Plain-text document sources
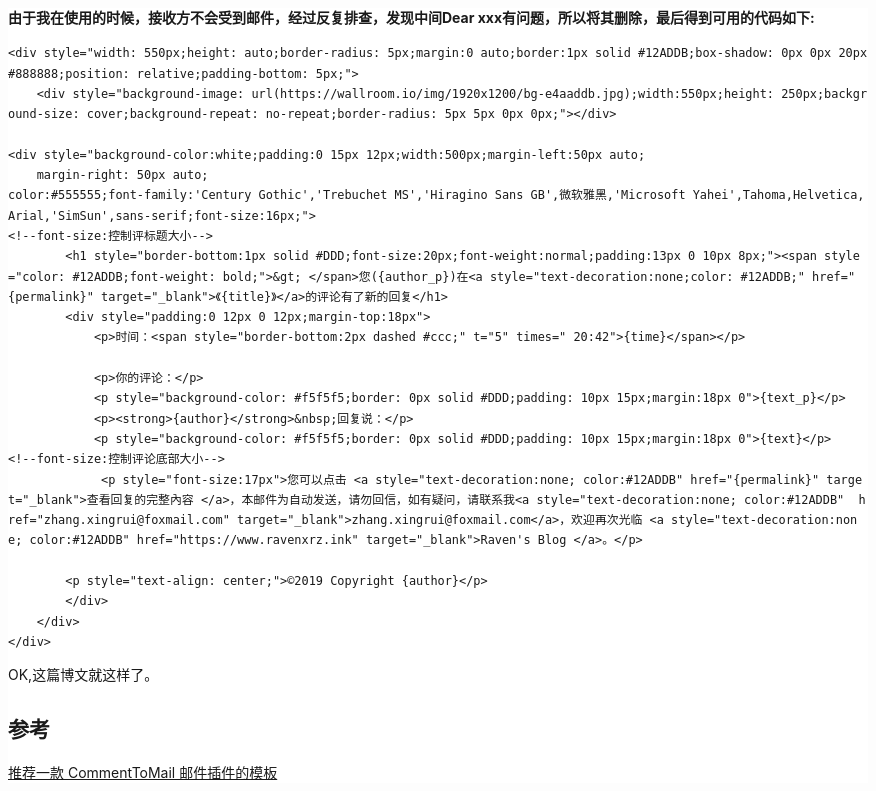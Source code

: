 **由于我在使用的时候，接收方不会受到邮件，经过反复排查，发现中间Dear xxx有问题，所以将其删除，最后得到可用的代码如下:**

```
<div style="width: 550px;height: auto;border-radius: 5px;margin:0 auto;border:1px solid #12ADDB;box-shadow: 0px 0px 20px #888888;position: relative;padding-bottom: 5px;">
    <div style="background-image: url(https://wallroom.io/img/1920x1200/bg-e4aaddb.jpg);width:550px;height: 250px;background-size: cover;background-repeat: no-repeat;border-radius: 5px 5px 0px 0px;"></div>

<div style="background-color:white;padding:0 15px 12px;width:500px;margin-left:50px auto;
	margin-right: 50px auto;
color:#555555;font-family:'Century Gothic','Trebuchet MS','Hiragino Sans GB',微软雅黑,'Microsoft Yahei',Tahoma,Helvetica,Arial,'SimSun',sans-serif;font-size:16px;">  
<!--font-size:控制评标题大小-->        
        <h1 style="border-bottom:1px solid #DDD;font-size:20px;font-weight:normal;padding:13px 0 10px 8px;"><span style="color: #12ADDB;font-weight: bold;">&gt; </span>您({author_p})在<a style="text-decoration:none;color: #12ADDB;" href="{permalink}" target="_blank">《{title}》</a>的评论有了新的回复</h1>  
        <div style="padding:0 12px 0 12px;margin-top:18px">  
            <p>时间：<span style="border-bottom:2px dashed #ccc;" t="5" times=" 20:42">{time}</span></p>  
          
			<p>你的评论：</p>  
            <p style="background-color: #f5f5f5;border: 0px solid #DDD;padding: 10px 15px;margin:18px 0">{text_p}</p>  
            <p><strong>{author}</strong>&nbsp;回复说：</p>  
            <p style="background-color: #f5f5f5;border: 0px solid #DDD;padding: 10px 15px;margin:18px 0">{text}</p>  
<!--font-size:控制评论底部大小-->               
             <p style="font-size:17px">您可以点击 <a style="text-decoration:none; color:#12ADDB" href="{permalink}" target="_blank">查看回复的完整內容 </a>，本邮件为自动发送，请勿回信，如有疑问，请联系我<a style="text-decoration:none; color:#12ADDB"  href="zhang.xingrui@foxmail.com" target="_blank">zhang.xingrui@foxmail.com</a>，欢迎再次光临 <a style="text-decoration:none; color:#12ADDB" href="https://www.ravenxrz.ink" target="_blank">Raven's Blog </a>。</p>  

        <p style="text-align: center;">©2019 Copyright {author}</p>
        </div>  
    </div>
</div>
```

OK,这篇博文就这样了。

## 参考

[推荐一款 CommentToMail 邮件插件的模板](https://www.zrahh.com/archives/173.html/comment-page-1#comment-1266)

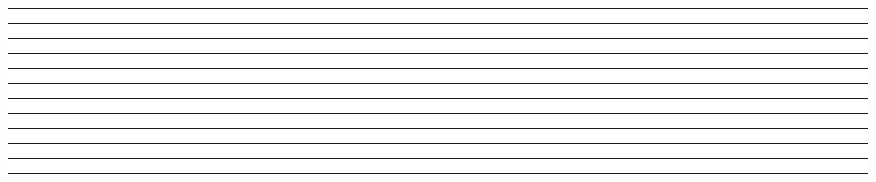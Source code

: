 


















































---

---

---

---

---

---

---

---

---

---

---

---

## [Goal of the exercise]
Which lines of the entries above contain the word "width"? Copy each of them.

## [Solution]
<div style="width: 550px;height: auto;border-radius: 5px;margin:0 auto;border:1px solid #12ADDB;box-shadow: 0px 0px 20px #888888;position: relative;padding-bottom: 5px;">
    <div style="background-image: url(https://wallroom.io/img/1920x1200/bg-e4aaddb.jpg);width:550px;height: 250px;background-size: cover;background-repeat: no-repeat;border-radius: 5px 5px 0px 0px;"></div>
<div style="background-color:white;padding:0 15px 12px;width:500px;margin-left:50px auto;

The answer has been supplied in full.